# Work task
Below are records; reproduce exactly the lines from the one that has "Reusable React components" through the one that has "left or right.", ends included, and nothing more.
--------------------------------
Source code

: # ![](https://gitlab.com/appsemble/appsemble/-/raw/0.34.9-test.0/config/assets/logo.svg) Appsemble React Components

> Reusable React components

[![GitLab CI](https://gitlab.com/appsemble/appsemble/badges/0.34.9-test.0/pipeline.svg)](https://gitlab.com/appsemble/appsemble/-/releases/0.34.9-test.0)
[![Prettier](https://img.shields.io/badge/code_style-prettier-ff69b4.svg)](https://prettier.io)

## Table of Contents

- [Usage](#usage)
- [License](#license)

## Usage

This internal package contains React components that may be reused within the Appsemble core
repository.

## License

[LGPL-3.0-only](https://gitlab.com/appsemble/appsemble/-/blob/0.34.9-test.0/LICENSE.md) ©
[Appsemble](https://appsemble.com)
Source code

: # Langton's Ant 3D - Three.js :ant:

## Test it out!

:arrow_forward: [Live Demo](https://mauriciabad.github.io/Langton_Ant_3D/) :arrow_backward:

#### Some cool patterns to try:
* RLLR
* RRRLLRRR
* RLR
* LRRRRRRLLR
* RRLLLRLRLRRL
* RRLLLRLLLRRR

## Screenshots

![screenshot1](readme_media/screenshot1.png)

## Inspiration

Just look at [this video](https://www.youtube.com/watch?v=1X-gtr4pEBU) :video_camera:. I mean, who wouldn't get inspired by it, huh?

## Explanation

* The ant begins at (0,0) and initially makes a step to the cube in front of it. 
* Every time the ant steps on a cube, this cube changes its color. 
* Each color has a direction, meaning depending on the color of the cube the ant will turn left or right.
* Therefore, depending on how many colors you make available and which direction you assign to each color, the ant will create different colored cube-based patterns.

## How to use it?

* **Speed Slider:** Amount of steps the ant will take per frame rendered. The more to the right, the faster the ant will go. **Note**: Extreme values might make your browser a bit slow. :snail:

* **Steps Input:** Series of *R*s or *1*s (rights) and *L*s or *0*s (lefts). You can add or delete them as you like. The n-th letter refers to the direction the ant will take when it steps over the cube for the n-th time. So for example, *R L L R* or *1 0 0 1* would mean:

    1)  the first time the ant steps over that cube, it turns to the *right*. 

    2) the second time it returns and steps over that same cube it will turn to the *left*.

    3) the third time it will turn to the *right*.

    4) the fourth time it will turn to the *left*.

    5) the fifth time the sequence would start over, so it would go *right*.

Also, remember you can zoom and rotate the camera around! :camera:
--------------------------------
# Completed exercise
> Reusable React components

[![GitLab CI](https://gitlab.com/appsemble/appsemble/badges/0.34.9-test.0/pipeline.svg)](https://gitlab.com/appsemble/appsemble/-/releases/0.34.9-test.0)
[![Prettier](https://img.shields.io/badge/code_style-prettier-ff69b4.svg)](https://prettier.io)

## Table of Contents

- [Usage](#usage)
- [License](#license)

## Usage

This internal package contains React components that may be reused within the Appsemble core
repository.

## License

[LGPL-3.0-only](https://gitlab.com/appsemble/appsemble/-/blob/0.34.9-test.0/LICENSE.md) ©
[Appsemble](https://appsemble.com)
Source code

: # Langton's Ant 3D - Three.js :ant:

## Test it out!

:arrow_forward: [Live Demo](https://mauriciabad.github.io/Langton_Ant_3D/) :arrow_backward:

#### Some cool patterns to try:
* RLLR
* RRRLLRRR
* RLR
* LRRRRRRLLR
* RRLLLRLRLRRL
* RRLLLRLLLRRR

## Screenshots

![screenshot1](readme_media/screenshot1.png)

## Inspiration

Just look at [this video](https://www.youtube.com/watch?v=1X-gtr4pEBU) :video_camera:. I mean, who wouldn't get inspired by it, huh?

## Explanation

* The ant begins at (0,0) and initially makes a step to the cube in front of it. 
* Every time the ant steps on a cube, this cube changes its color. 
* Each color has a direction, meaning depending on the color of the cube the ant will turn left or right.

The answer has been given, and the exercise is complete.